In the entries below, find the lines that contain the word "into" and copy them.

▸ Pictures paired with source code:
◆ ◆ ◆ ◆

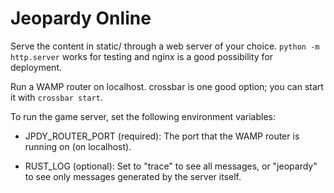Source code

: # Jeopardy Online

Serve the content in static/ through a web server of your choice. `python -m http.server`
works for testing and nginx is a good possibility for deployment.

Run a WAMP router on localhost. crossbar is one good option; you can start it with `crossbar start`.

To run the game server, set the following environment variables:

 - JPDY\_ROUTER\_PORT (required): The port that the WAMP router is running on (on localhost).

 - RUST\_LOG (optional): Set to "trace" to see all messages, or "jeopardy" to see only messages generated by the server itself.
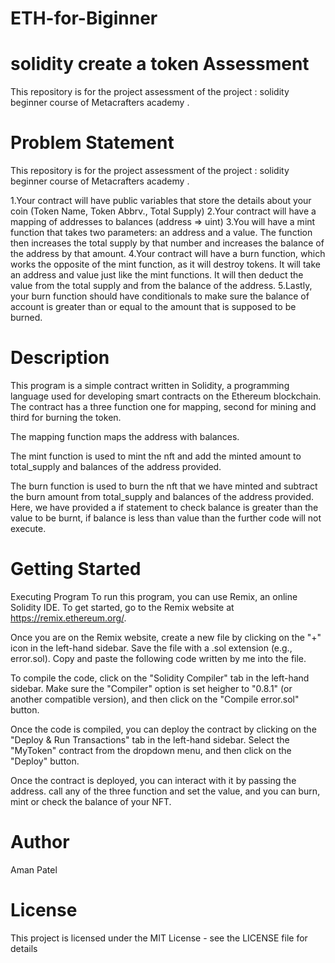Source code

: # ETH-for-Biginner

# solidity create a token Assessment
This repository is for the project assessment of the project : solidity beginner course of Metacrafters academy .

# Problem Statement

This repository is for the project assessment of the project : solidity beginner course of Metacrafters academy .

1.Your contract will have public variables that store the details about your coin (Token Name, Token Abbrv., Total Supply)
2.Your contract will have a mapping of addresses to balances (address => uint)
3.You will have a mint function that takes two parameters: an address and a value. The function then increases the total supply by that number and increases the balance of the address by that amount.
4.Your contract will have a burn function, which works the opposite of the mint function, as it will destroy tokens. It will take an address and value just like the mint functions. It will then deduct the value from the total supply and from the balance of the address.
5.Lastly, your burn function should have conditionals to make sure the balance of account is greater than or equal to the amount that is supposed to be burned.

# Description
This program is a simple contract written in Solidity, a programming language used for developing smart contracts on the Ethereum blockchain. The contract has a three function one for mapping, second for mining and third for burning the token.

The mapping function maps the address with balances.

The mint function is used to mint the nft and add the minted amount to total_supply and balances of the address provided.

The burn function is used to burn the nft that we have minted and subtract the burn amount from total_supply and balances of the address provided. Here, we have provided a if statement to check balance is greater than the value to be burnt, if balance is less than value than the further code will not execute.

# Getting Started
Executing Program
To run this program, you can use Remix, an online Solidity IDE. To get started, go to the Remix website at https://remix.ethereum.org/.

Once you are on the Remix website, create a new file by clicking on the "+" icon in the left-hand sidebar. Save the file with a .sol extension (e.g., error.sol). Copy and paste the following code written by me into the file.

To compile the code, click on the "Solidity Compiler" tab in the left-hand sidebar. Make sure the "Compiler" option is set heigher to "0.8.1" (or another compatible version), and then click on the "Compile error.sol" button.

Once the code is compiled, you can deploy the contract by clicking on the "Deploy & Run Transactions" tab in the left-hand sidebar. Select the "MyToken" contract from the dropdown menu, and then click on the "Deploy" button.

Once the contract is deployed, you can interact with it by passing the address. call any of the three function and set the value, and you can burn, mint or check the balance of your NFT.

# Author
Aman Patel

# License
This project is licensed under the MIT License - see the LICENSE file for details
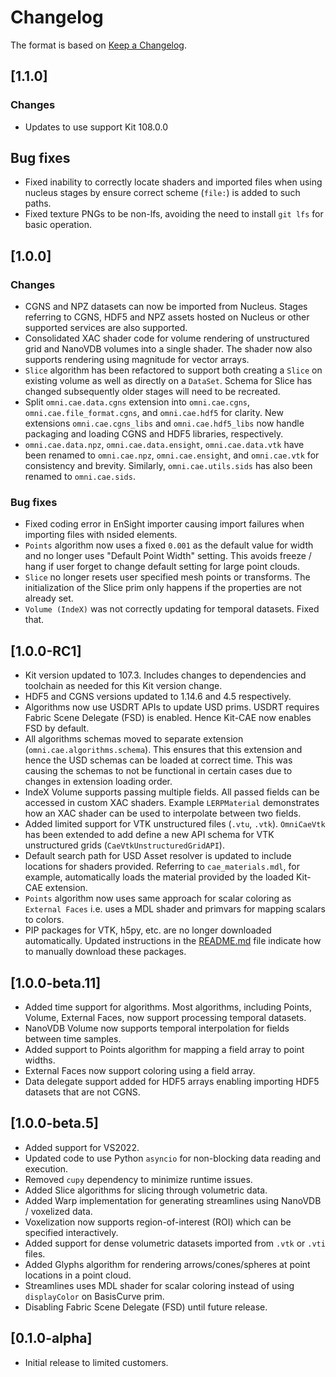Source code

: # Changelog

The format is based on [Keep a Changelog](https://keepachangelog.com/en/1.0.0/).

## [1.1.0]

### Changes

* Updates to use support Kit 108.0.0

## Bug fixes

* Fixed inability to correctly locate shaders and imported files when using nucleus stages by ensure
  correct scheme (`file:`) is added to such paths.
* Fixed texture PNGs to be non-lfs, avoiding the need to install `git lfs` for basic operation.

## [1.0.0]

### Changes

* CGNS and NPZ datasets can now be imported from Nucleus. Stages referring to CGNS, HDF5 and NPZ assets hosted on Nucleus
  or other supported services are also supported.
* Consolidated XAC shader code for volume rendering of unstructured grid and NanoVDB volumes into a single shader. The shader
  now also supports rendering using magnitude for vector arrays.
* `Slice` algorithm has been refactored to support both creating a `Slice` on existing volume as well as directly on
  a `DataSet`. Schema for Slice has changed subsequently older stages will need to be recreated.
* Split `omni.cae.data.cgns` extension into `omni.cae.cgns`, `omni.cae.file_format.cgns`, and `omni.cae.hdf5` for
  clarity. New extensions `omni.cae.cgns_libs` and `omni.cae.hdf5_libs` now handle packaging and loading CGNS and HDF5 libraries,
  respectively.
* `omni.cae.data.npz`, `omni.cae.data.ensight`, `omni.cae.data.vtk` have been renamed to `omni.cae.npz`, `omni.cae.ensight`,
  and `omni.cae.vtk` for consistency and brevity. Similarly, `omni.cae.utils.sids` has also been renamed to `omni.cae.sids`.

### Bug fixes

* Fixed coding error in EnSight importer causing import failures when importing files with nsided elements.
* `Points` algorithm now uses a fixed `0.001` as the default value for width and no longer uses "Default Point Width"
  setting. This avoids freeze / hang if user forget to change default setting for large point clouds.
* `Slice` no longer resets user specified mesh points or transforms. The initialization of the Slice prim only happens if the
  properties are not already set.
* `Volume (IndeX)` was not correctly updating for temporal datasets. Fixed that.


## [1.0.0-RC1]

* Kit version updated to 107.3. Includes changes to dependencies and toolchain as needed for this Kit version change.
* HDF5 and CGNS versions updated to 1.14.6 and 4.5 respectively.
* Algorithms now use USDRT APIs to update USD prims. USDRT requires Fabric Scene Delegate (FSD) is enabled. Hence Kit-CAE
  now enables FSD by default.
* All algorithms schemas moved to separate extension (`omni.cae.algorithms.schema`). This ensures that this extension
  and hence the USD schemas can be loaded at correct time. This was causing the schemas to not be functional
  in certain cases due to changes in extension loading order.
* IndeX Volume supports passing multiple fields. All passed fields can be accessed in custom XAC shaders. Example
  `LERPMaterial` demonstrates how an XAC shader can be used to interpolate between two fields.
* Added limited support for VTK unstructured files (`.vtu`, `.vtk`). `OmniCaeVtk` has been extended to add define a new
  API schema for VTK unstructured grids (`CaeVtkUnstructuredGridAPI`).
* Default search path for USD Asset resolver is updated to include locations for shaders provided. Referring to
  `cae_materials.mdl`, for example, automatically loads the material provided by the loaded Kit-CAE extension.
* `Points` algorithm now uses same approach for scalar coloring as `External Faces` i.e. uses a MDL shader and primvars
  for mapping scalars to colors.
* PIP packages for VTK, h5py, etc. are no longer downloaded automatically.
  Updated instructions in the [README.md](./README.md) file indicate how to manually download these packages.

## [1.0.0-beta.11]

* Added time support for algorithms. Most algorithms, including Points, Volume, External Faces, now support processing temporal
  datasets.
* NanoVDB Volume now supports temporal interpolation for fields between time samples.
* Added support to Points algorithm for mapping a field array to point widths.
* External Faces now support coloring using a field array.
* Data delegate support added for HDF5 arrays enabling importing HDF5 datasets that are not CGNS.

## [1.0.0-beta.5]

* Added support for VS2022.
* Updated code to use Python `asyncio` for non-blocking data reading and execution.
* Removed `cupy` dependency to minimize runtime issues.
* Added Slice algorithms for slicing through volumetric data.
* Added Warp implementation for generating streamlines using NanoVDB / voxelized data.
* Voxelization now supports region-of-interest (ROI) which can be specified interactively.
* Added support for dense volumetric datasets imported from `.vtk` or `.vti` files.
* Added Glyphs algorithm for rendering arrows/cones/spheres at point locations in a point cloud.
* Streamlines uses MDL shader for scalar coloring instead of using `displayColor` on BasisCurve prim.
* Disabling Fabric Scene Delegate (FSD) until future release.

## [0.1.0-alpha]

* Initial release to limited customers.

◆ ◆ ◆ ◆

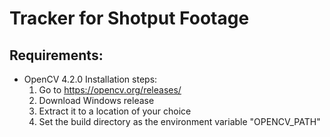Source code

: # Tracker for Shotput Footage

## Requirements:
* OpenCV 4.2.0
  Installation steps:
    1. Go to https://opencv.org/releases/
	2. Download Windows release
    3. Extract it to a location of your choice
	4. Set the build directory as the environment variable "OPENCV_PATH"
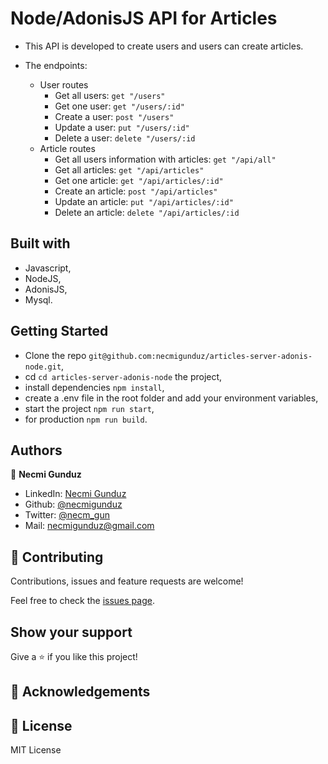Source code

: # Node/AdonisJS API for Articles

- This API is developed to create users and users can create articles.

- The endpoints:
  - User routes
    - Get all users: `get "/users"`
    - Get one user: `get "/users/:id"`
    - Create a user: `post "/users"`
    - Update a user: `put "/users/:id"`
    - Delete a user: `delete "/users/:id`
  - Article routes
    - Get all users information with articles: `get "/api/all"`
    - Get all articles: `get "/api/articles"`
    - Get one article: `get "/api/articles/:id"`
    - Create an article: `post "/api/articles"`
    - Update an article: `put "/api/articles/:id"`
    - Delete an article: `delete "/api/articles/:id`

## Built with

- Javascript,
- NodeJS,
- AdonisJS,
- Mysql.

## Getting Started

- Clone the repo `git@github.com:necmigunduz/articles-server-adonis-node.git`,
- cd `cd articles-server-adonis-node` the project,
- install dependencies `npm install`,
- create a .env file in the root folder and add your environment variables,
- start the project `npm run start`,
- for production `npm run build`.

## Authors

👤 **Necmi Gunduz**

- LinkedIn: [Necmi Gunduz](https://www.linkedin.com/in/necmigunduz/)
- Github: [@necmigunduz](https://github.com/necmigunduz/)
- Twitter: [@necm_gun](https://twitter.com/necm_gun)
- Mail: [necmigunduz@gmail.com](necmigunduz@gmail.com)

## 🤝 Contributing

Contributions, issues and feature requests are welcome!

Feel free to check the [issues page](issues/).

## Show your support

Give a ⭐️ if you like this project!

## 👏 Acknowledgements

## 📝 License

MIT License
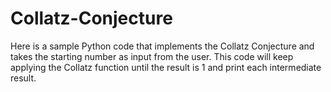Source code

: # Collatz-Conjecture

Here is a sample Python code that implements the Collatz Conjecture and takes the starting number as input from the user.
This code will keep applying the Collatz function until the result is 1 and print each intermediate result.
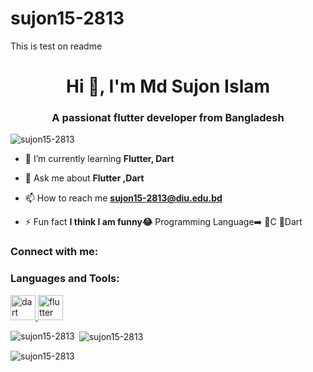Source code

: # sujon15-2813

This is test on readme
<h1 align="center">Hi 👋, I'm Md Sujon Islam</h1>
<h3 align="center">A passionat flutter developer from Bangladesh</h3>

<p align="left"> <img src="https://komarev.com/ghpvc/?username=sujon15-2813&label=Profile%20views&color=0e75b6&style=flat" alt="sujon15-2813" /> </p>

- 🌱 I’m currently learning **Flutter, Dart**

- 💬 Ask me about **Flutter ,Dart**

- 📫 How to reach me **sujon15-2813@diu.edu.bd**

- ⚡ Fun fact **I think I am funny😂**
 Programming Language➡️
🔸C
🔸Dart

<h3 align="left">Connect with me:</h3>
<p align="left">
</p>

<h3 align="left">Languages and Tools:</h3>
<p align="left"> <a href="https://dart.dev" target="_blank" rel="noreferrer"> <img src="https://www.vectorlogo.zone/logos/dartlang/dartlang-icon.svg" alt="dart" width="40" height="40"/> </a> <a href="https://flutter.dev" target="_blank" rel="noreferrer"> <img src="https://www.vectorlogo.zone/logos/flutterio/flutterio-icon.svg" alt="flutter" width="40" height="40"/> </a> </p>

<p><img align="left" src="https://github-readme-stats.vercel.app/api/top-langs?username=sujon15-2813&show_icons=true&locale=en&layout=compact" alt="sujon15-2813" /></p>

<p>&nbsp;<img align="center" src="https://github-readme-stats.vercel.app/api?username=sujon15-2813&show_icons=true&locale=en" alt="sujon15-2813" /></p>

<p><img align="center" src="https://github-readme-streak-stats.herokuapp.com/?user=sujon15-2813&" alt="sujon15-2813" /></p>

◆ ◆ ◆ ◆

▸ ANSWER TO THE PROBLEM:
Once you are on the Remix website, create a new file by clicking on the "+" icon in the left-hand sidebar. Save the file with a .sol extension (e.g., error.sol). Copy and paste the following code written by me into the file.
* Consolidated XAC shader code for volume rendering of unstructured grid and NanoVDB volumes into a single shader. The shader
* Split `omni.cae.data.cgns` extension into `omni.cae.cgns`, `omni.cae.file_format.cgns`, and `omni.cae.hdf5` for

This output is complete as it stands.